No benefit to prolonged warfare....

There is no instance of a country having benefited from prolonged warfare
- Sun Tzu

Strength training is boring.  The act of becoming stronger takes time, energy, and determination but nevertheless is still boring.  On the other hand, this boring can be super effective at getting you strong.  However at some point, you will not receive any benefits to the program as your body will have outlasted it's adaptability (for now).  

For the most part, strength training is a war.  It's a war against your body.  It's a war against gravity and usually a heavy-ass thing being pulled down by it's forces.  Strength gains can be fast or can be slow, not unlike gaining ground in actual warfare.  Sometimes you reach an area of which you gain nor lose ground, sort of like "digging in the trenches."

Over time, this "digging" leads to a retreat.  It's not to say that you are over-trained, just overreached for a period.  This can ultimately diminish your return and no benefit takes place.  Failure to change the plan or to rest can result in no more gains and just wasting your time.  

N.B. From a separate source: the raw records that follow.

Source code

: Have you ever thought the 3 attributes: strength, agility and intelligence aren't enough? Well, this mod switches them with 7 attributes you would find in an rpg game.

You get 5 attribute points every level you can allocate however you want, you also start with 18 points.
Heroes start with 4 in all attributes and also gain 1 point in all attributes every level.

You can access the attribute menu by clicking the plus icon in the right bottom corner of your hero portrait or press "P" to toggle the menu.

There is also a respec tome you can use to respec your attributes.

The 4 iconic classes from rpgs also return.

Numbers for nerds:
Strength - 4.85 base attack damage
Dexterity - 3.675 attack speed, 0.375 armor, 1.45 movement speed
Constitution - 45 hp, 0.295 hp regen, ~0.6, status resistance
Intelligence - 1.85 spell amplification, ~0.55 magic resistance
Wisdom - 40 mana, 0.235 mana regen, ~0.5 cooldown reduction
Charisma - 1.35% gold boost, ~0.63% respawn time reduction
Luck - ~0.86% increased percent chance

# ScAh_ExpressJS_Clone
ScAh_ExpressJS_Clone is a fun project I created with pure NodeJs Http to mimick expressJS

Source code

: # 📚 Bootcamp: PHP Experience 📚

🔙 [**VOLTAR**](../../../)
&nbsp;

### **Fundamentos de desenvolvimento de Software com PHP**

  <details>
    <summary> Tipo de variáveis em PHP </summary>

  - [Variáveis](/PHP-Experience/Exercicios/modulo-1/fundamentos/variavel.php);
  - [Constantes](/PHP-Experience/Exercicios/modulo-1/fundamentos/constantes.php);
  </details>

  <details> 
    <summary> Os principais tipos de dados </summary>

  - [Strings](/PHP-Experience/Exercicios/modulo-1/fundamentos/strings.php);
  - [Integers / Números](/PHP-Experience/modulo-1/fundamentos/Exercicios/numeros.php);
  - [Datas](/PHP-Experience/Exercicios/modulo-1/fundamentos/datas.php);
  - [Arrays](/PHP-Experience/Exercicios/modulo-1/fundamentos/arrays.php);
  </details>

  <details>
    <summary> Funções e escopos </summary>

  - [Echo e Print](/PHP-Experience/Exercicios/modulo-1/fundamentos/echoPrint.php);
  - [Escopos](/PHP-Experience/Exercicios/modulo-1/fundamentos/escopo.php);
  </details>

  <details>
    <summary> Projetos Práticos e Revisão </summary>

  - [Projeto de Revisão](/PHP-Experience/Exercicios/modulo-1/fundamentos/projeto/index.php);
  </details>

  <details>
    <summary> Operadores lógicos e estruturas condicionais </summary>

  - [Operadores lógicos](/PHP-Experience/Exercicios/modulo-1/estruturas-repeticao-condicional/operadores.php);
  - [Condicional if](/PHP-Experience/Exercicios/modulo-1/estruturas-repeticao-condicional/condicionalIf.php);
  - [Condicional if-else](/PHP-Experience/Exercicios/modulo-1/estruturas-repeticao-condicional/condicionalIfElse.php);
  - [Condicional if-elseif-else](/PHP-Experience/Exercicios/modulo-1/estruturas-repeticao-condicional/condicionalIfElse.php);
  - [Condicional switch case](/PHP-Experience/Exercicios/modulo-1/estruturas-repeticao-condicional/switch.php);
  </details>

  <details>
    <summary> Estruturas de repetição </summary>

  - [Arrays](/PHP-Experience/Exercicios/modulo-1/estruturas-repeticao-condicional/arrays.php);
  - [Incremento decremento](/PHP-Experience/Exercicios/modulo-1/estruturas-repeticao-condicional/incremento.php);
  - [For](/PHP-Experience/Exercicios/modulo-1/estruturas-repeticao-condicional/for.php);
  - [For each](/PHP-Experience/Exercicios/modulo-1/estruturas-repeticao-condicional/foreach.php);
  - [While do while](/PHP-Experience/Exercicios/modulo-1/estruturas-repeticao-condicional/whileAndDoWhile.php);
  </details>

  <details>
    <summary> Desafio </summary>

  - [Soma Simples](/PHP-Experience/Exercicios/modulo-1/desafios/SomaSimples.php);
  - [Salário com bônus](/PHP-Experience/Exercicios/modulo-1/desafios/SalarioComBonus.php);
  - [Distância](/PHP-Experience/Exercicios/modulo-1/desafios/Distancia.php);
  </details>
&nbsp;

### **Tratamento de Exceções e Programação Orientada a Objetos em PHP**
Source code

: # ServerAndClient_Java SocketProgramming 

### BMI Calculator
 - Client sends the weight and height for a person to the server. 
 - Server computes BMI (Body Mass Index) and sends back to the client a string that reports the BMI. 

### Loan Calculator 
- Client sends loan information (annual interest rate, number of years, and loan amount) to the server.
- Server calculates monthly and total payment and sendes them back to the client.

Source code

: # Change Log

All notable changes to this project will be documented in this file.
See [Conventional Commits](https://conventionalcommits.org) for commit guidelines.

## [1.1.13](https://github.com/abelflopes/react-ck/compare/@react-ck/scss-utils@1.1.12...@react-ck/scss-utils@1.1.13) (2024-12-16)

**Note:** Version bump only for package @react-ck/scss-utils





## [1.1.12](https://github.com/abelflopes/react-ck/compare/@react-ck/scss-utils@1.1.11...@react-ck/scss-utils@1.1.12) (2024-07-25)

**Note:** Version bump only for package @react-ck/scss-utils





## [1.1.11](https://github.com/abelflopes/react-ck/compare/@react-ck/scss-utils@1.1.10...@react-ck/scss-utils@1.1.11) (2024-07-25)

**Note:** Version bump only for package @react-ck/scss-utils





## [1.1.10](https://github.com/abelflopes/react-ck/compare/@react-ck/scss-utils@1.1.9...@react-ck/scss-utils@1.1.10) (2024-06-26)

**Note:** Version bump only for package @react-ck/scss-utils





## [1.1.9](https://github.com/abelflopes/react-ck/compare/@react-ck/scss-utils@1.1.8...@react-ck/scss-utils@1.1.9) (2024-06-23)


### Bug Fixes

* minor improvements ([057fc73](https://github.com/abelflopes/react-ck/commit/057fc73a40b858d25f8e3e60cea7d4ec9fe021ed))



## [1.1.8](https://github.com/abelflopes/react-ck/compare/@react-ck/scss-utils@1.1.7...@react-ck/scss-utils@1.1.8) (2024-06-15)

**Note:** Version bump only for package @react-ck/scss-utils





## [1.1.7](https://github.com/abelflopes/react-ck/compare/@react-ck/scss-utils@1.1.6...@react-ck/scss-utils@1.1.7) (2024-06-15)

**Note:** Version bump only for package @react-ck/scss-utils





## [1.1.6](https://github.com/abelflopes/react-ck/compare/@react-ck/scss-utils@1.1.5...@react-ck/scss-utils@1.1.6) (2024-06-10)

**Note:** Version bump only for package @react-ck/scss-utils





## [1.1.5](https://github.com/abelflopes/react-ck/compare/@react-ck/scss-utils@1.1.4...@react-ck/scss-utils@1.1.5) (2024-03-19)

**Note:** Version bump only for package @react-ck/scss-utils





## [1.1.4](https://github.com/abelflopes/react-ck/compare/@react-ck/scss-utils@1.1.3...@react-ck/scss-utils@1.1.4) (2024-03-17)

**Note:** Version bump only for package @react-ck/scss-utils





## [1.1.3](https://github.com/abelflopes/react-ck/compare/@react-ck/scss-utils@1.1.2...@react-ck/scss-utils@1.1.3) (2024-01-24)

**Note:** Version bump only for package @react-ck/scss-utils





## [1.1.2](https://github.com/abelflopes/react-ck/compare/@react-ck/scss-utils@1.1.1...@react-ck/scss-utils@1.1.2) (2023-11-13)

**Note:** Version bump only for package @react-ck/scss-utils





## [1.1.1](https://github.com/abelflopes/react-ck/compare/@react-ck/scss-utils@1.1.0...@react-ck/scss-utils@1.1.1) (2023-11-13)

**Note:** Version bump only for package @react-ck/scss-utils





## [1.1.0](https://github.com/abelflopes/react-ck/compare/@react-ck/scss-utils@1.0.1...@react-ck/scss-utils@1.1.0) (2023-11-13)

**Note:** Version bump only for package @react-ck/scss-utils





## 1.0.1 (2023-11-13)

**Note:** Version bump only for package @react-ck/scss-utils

Often it's the cycling of different programs and plans that will lead to the largest gains and the fewest failures.  Sometimes it's the exact same lifts as a prior plan, but it's the organizational change that makes the difference.  In all fairness, the main lifts such as the deadlift, the squat, the bench press, the overhead press, and hell, even the pull-up are all the best things out there.  If you can do well in all of these, you're strong in general.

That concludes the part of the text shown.